Start of Task inputs

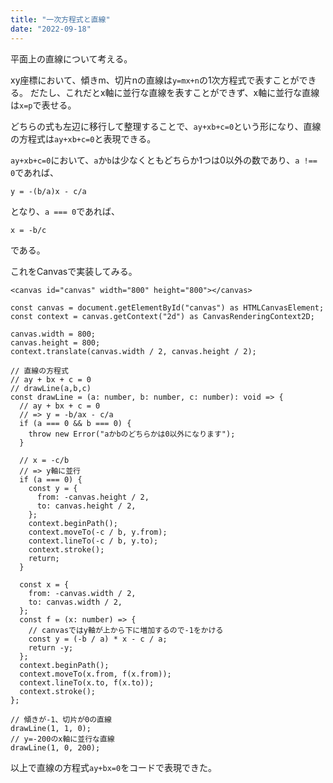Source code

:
 ```yaml
---
title: "一次方程式と直線"
date: "2022-09-18"
---
```


平面上の直線について考える。

xy座標において、傾きm、切片nの直線は`y=mx+n`の1次方程式で表すことができる。
だたし、これだとx軸に並行な直線を表すことができず、x軸に並行な直線は`x=p`で表せる。

どちらの式も左辺に移行して整理することで、`ay+xb+c=0`という形になり、直線の方程式は`ay+xb+c=0`と表現できる。

`ay+xb+c=0`において、`a`か`b`は少なくともどちらか1つは0以外の数であり、`a !== 0`であれば、

```
y = -(b/a)x - c/a
```

となり、`a === 0`であれば、

```
x = -b/c
```

である。

これをCanvasで実装してみる。

```html:[data-language="HTML"]
<canvas id="canvas" width="800" height="800"></canvas>
```

```ts:[data-language="TypeScript"]
const canvas = document.getElementById("canvas") as HTMLCanvasElement;
const context = canvas.getContext("2d") as CanvasRenderingContext2D;

canvas.width = 800;
canvas.height = 800;
context.translate(canvas.width / 2, canvas.height / 2);

// 直線の方程式
// ay + bx + c = 0
// drawLine(a,b,c)
const drawLine = (a: number, b: number, c: number): void => {
  // ay + bx + c = 0
  // => y = -b/ax - c/a
  if (a === 0 && b === 0) {
    throw new Error("aかbのどちらかは0以外になります");
  }

  // x = -c/b
  // => y軸に並行
  if (a === 0) {
    const y = {
      from: -canvas.height / 2,
      to: canvas.height / 2,
    };
    context.beginPath();
    context.moveTo(-c / b, y.from);
    context.lineTo(-c / b, y.to);
    context.stroke();
    return;
  }

  const x = {
    from: -canvas.width / 2,
    to: canvas.width / 2,
  };
  const f = (x: number) => {
    // canvasではy軸が上から下に増加するので-1をかける
    const y = (-b / a) * x - c / a;
    return -y;
  };
  context.beginPath();
  context.moveTo(x.from, f(x.from));
  context.lineTo(x.to, f(x.to));
  context.stroke();
};

// 傾きが-1、切片が0の直線
drawLine(1, 1, 0);
// y=-200のx軸に並行な直線
drawLine(1, 0, 200);
```

以上で直線の方程式`ay+bx=0`をコードで表現できた。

End of Task inputs

• Task
Retype the lines above exactly, no pictures.

• Answer area
Source code

:
 ```yaml
---
title: "一次方程式と直線"
date: "2022-09-18"
---
```


平面上の直線について考える。

xy座標において、傾きm、切片nの直線は`y=mx+n`の1次方程式で表すことができる。
だたし、これだとx軸に並行な直線を表すことができず、x軸に並行な直線は`x=p`で表せる。

どちらの式も左辺に移行して整理することで、`ay+xb+c=0`という形になり、直線の方程式は`ay+xb+c=0`と表現できる。

`ay+xb+c=0`において、`a`か`b`は少なくともどちらか1つは0以外の数であり、`a !== 0`であれば、

```
y = -(b/a)x - c/a
```

となり、`a === 0`であれば、

```
x = -b/c
```

である。

これをCanvasで実装してみる。

```html:[data-language="HTML"]
<canvas id="canvas" width="800" height="800"></canvas>
```

```ts:[data-language="TypeScript"]
const canvas = document.getElementById("canvas") as HTMLCanvasElement;
const context = canvas.getContext("2d") as CanvasRenderingContext2D;

canvas.width = 800;
canvas.height = 800;
context.translate(canvas.width / 2, canvas.height / 2);

// 直線の方程式
// ay + bx + c = 0
// drawLine(a,b,c)
const drawLine = (a: number, b: number, c: number): void => {
  // ay + bx + c = 0
  // => y = -b/ax - c/a
  if (a === 0 && b === 0) {
    throw new Error("aかbのどちらかは0以外になります");
  }

  // x = -c/b
  // => y軸に並行
  if (a === 0) {
    const y = {
      from: -canvas.height / 2,
      to: canvas.height / 2,
    };
    context.beginPath();
    context.moveTo(-c / b, y.from);
    context.lineTo(-c / b, y.to);
    context.stroke();
    return;
  }

  const x = {
    from: -canvas.width / 2,
    to: canvas.width / 2,
  };
  const f = (x: number) => {
    // canvasではy軸が上から下に増加するので-1をかける
    const y = (-b / a) * x - c / a;
    return -y;
  };
  context.beginPath();
  context.moveTo(x.from, f(x.from));
  context.lineTo(x.to, f(x.to));
  context.stroke();
};

// 傾きが-1、切片が0の直線
drawLine(1, 1, 0);
// y=-200のx軸に並行な直線
drawLine(1, 0, 200);
```

以上で直線の方程式`ay+bx=0`をコードで表現できた。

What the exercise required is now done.